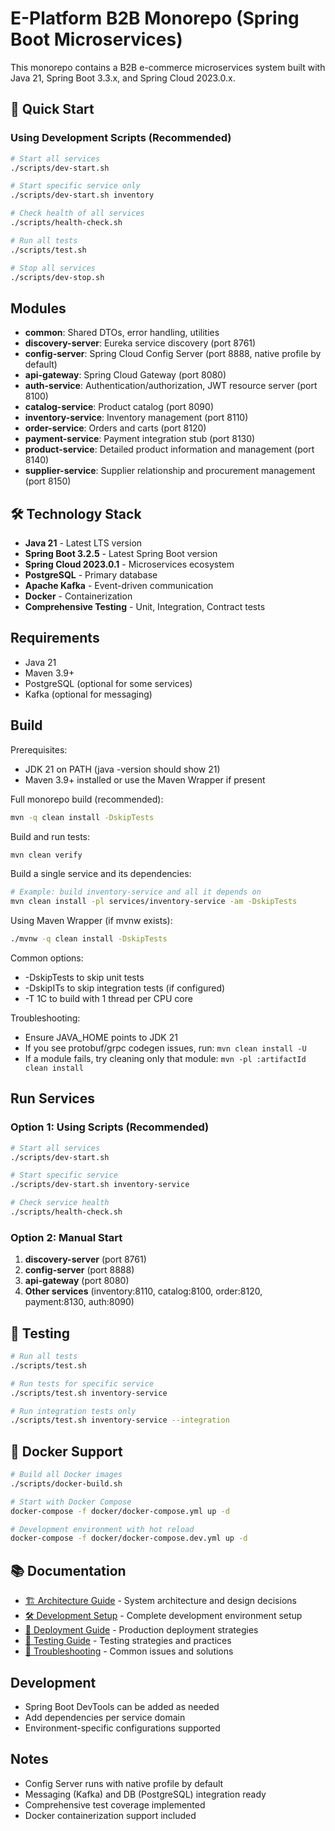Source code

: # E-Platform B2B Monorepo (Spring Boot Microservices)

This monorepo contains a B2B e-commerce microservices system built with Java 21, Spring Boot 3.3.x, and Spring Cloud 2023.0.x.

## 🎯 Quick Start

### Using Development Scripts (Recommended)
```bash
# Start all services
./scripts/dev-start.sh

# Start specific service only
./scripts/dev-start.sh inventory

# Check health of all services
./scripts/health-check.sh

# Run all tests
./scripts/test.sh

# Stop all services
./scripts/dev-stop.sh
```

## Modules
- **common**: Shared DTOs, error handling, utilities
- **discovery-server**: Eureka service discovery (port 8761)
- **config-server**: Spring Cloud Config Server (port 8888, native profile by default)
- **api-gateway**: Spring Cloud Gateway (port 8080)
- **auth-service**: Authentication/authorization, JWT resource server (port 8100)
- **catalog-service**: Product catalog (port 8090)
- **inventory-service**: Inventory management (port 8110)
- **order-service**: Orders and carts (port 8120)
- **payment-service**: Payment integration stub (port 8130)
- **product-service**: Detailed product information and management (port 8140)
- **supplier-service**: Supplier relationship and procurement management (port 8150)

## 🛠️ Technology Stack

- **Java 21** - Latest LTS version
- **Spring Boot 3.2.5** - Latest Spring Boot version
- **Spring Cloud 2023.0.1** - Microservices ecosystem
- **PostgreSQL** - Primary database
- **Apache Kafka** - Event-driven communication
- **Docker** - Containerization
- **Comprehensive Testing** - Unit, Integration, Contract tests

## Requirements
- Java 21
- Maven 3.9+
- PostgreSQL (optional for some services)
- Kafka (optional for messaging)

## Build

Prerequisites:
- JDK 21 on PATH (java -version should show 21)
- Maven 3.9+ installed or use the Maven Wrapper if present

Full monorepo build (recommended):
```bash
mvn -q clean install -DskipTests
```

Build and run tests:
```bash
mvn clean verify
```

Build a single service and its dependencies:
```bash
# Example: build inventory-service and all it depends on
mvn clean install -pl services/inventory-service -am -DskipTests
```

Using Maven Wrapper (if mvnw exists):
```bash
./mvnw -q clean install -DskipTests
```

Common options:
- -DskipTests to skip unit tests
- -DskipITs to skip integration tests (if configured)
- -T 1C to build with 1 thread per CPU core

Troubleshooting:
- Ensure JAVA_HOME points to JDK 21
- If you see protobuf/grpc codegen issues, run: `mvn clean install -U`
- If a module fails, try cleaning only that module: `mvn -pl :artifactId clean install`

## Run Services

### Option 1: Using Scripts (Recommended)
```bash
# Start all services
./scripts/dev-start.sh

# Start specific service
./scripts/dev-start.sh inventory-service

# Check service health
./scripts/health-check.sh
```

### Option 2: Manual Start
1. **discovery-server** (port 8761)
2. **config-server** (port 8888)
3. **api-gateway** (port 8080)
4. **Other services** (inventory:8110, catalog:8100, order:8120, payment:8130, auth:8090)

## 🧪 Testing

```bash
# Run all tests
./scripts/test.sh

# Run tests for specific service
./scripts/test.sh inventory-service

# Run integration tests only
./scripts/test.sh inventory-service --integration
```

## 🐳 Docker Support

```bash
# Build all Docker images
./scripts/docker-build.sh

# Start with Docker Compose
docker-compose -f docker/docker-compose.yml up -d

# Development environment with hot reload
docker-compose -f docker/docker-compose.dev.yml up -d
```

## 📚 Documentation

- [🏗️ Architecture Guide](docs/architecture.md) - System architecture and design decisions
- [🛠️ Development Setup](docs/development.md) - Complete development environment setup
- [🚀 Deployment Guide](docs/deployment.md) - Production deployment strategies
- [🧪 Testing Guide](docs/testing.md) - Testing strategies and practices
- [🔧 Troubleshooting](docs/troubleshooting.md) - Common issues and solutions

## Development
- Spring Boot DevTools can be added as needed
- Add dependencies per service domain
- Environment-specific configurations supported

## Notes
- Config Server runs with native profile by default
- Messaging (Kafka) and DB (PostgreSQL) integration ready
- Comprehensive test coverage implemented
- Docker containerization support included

§ What to produce
Of the entries above, repeat exactly the lines from the line with "This monorepo contains" through the line with "- **payment-service**: Payment", both of them included.

§ Expected answer
This monorepo contains a B2B e-commerce microservices system built with Java 21, Spring Boot 3.3.x, and Spring Cloud 2023.0.x.

## 🎯 Quick Start

### Using Development Scripts (Recommended)
```bash
# Start all services
./scripts/dev-start.sh

# Start specific service only
./scripts/dev-start.sh inventory

# Check health of all services
./scripts/health-check.sh

# Run all tests
./scripts/test.sh

# Stop all services
./scripts/dev-stop.sh
```

## Modules
- **common**: Shared DTOs, error handling, utilities
- **discovery-server**: Eureka service discovery (port 8761)
- **config-server**: Spring Cloud Config Server (port 8888, native profile by default)
- **api-gateway**: Spring Cloud Gateway (port 8080)
- **auth-service**: Authentication/authorization, JWT resource server (port 8100)
- **catalog-service**: Product catalog (port 8090)
- **inventory-service**: Inventory management (port 8110)
- **order-service**: Orders and carts (port 8120)
- **payment-service**: Payment integration stub (port 8130)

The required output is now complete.